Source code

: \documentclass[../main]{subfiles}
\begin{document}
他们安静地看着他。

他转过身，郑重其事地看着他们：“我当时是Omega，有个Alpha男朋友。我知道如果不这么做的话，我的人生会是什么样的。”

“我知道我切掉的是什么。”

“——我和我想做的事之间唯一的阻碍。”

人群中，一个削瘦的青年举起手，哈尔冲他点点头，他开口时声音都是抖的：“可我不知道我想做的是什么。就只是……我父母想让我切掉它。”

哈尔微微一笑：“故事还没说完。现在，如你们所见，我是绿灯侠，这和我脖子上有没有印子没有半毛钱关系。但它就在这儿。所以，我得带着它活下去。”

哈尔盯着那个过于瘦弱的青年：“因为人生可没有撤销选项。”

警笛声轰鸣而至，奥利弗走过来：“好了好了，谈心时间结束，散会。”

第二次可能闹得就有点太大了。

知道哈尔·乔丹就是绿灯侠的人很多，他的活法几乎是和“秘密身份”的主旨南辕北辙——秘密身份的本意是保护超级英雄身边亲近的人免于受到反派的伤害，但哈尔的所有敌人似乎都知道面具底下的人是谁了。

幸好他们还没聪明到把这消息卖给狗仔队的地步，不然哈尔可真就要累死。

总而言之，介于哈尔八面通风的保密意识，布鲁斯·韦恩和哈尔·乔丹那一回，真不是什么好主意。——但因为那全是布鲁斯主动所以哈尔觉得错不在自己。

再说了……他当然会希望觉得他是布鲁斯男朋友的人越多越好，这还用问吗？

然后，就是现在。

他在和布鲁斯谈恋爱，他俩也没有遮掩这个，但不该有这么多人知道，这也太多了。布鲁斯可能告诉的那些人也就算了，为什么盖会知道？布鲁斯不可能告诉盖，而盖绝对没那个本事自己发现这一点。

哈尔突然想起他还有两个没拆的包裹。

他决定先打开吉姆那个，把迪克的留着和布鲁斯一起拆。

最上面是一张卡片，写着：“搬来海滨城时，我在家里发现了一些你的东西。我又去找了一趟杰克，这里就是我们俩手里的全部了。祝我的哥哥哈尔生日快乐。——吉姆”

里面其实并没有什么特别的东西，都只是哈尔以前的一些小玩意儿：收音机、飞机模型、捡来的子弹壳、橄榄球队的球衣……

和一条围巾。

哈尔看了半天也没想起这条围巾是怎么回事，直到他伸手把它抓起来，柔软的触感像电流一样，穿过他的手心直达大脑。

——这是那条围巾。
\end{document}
==
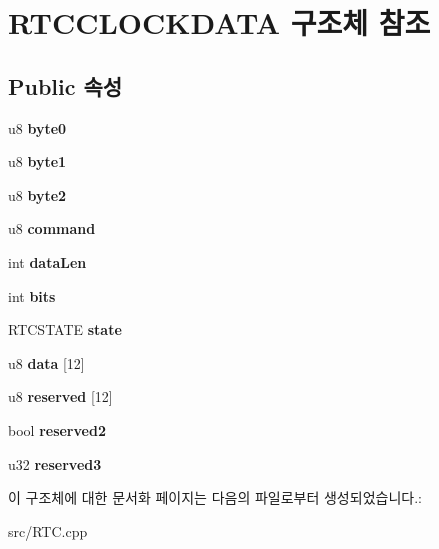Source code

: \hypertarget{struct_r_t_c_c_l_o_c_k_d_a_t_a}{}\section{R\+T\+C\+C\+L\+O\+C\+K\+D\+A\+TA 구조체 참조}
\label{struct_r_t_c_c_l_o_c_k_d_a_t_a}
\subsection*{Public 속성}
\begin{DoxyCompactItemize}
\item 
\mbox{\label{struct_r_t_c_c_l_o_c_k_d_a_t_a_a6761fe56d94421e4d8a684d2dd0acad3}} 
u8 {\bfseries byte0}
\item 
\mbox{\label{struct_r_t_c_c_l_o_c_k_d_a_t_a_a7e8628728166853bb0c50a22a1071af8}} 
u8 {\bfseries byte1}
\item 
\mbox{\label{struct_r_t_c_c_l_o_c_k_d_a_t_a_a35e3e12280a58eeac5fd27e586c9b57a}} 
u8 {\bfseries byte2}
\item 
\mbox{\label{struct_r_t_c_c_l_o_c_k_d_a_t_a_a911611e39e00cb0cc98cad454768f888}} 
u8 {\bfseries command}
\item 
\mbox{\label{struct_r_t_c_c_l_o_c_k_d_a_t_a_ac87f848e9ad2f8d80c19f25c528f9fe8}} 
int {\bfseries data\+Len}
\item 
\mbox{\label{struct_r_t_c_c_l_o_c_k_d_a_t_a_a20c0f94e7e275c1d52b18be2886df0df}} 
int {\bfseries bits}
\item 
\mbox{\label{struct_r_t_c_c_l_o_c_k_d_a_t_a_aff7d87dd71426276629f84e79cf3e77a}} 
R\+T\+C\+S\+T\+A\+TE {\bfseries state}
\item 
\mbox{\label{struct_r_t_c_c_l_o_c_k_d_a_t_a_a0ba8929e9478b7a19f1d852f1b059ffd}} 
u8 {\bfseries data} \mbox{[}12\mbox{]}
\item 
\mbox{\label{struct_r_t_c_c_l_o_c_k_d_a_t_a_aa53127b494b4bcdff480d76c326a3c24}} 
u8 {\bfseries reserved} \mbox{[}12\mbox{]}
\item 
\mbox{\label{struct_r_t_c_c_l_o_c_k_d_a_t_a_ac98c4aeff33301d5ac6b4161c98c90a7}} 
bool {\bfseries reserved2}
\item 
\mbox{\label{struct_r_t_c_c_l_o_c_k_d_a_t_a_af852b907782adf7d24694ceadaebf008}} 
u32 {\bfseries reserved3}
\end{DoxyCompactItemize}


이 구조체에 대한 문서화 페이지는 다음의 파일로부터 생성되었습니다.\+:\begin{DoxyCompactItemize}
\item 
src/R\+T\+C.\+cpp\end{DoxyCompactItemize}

:: Activity ::
Copy each line of the data that includes the word "begin".

:: Result of the exercise ::
\begin{document}
\begin{DoxyCompactItemize}
이 구조체에 대한 문서화 페이지는 다음의 파일로부터 생성되었습니다.\+:\begin{DoxyCompactItemize}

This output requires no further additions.